**WHAT TO PRODUCE:**
Only one stretch of the data below should be repeated: the lines from the line containing "- With a user-friendly" through the line containing "- Provide utilities for data analysis.", inclusive, exactly as they are.

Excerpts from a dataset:
-------------------------
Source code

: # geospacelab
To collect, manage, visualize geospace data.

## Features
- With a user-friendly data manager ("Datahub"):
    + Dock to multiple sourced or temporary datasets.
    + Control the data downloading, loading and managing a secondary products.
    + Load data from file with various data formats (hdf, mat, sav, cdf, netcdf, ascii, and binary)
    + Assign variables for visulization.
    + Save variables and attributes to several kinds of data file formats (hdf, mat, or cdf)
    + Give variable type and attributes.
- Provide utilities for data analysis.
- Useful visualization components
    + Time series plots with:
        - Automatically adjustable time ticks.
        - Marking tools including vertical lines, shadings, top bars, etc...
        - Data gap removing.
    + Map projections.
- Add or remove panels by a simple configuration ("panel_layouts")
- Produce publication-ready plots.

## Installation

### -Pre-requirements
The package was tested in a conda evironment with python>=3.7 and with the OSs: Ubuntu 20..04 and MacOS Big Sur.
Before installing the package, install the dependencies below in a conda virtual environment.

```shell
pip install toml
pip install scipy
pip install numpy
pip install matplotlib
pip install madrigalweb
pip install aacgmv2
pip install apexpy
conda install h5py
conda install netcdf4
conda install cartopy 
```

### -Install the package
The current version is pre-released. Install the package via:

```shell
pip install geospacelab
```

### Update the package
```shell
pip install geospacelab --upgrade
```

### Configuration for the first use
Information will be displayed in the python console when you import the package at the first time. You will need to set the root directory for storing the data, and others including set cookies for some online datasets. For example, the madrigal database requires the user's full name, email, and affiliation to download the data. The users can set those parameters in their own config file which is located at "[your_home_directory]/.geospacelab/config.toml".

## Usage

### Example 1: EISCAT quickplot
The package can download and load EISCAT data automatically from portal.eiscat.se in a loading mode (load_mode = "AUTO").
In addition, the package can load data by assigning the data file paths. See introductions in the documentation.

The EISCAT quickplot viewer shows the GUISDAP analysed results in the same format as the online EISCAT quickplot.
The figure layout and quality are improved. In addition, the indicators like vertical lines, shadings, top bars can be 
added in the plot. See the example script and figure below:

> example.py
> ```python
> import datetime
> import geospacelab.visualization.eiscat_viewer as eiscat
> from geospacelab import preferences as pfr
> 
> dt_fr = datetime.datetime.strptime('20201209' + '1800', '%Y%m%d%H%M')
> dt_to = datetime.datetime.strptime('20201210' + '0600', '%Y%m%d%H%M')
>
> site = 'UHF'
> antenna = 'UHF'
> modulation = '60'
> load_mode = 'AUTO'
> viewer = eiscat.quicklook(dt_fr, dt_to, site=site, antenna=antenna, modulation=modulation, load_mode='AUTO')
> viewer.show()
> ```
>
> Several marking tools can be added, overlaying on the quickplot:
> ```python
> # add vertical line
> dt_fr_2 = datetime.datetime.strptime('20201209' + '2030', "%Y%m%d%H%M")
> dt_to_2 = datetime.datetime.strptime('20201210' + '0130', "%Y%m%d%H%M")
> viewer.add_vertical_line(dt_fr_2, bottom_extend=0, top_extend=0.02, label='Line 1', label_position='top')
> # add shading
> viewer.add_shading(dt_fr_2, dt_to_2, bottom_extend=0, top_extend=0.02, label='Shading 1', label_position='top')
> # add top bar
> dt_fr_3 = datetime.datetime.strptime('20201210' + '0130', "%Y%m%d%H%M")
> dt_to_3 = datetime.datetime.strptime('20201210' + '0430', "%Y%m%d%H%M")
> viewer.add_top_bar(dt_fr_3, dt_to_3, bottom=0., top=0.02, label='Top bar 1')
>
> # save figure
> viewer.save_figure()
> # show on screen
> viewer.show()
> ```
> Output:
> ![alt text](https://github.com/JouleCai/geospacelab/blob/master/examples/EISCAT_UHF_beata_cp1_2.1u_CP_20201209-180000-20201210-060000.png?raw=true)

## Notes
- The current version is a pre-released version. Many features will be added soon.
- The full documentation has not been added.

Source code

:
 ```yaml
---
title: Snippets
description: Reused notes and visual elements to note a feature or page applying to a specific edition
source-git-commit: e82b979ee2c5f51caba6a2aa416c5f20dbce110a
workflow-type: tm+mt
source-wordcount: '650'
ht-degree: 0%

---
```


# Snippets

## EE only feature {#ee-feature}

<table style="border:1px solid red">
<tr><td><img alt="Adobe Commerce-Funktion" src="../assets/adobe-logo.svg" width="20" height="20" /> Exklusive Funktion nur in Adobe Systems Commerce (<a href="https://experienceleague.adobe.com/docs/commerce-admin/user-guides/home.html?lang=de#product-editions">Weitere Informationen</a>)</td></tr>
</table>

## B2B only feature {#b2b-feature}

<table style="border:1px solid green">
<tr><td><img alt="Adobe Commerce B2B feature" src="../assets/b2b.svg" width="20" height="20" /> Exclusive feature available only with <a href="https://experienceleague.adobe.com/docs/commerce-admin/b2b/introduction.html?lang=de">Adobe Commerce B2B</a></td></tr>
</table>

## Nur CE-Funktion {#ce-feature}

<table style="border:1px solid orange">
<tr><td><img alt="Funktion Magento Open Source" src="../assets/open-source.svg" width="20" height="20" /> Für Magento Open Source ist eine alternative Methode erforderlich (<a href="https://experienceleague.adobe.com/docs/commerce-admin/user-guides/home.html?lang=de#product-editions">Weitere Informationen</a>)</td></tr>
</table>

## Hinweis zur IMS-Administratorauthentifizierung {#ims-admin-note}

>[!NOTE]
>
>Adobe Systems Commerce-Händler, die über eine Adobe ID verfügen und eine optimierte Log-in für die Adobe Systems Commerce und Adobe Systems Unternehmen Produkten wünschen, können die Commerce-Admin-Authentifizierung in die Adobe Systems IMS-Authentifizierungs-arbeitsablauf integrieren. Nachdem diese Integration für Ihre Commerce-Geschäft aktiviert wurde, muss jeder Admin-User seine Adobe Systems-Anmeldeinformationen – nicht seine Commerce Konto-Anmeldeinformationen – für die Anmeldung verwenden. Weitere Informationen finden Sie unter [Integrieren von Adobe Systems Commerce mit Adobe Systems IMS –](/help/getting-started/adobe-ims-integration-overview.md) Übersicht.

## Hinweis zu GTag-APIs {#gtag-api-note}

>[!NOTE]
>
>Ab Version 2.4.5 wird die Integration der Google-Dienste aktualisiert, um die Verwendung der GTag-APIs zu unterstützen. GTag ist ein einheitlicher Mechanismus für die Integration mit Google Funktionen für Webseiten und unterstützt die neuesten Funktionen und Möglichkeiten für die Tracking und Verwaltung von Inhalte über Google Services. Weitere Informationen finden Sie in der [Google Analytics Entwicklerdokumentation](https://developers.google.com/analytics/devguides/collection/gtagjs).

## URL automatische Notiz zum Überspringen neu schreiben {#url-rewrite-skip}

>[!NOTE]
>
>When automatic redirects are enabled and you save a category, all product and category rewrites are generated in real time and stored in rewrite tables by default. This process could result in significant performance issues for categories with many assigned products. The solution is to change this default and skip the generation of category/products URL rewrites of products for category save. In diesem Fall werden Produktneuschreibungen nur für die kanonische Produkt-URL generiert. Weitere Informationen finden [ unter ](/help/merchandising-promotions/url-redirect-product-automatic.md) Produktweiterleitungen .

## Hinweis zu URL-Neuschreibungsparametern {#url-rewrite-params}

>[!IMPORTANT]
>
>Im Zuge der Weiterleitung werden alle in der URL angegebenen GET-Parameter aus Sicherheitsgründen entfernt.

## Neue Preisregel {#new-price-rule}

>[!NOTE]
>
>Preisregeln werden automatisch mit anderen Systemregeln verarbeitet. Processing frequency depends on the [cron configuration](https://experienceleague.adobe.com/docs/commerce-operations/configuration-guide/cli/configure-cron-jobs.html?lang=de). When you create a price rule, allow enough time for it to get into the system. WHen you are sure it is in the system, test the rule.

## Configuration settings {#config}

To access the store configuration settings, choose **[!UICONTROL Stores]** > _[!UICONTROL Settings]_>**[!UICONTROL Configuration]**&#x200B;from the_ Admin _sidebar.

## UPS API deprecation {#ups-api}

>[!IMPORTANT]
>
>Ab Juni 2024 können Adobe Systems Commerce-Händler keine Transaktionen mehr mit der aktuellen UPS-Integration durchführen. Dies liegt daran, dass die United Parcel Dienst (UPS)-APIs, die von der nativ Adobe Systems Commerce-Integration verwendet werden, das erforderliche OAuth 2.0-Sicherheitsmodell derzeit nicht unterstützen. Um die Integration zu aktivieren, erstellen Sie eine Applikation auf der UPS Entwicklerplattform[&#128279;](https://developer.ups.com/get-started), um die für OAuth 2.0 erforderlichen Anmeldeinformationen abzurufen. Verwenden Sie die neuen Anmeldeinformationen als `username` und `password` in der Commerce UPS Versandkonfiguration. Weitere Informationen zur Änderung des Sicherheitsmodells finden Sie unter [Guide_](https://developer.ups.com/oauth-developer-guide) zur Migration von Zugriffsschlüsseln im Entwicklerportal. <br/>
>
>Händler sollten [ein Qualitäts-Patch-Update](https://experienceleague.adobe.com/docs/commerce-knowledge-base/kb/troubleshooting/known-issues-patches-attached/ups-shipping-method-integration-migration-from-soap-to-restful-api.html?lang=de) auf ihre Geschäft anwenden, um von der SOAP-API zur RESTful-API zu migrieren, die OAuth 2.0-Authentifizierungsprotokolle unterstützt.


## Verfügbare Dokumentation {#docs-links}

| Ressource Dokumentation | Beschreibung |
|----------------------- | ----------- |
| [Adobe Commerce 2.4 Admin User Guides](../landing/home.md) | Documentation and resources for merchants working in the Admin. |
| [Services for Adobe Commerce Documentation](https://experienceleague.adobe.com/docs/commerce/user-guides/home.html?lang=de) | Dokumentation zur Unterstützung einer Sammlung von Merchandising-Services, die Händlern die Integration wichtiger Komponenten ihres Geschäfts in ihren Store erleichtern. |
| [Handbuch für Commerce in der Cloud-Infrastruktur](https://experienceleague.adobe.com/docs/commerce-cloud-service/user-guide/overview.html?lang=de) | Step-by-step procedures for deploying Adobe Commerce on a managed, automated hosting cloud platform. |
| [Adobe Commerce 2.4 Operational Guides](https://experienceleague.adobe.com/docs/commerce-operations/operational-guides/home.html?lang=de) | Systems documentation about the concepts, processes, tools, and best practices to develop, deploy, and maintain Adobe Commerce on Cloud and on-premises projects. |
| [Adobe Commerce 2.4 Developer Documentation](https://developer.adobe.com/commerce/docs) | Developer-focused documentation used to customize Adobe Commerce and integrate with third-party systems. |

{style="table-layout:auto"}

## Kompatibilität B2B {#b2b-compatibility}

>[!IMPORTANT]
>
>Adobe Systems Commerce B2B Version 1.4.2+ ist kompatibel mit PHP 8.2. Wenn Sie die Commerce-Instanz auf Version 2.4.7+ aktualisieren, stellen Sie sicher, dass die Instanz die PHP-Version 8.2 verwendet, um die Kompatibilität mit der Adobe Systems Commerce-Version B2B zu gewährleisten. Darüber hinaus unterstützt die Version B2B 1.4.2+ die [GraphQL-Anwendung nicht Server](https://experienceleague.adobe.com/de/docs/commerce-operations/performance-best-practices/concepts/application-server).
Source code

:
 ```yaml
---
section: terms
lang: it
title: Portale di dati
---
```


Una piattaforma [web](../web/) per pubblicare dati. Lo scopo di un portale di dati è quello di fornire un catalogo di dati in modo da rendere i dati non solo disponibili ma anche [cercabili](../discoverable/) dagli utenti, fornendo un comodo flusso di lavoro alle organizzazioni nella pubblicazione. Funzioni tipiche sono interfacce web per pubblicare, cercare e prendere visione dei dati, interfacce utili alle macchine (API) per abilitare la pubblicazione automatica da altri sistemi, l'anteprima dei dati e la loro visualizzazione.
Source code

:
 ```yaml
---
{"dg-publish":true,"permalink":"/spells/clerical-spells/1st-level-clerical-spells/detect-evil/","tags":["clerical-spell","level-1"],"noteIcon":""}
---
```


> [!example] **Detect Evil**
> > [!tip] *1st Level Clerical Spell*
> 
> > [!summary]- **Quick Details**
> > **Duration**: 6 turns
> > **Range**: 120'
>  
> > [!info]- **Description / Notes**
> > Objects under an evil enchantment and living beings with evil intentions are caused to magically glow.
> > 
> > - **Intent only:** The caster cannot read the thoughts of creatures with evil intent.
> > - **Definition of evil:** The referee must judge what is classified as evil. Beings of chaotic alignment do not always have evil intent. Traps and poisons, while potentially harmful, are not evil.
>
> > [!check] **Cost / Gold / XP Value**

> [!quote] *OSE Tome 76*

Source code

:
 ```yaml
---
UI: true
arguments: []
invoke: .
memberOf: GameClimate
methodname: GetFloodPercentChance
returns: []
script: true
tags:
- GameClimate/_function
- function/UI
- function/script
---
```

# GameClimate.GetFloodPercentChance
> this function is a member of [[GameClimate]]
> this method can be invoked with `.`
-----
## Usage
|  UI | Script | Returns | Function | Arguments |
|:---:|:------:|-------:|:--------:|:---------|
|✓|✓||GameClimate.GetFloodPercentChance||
-------------------------
**TASK RESPONSE:**
- With a user-friendly data manager ("Datahub"):
    + Dock to multiple sourced or temporary datasets.
    + Control the data downloading, loading and managing a secondary products.
    + Load data from file with various data formats (hdf, mat, sav, cdf, netcdf, ascii, and binary)
    + Assign variables for visulization.
    + Save variables and attributes to several kinds of data file formats (hdf, mat, or cdf)
    + Give variable type and attributes.
- Provide utilities for data analysis.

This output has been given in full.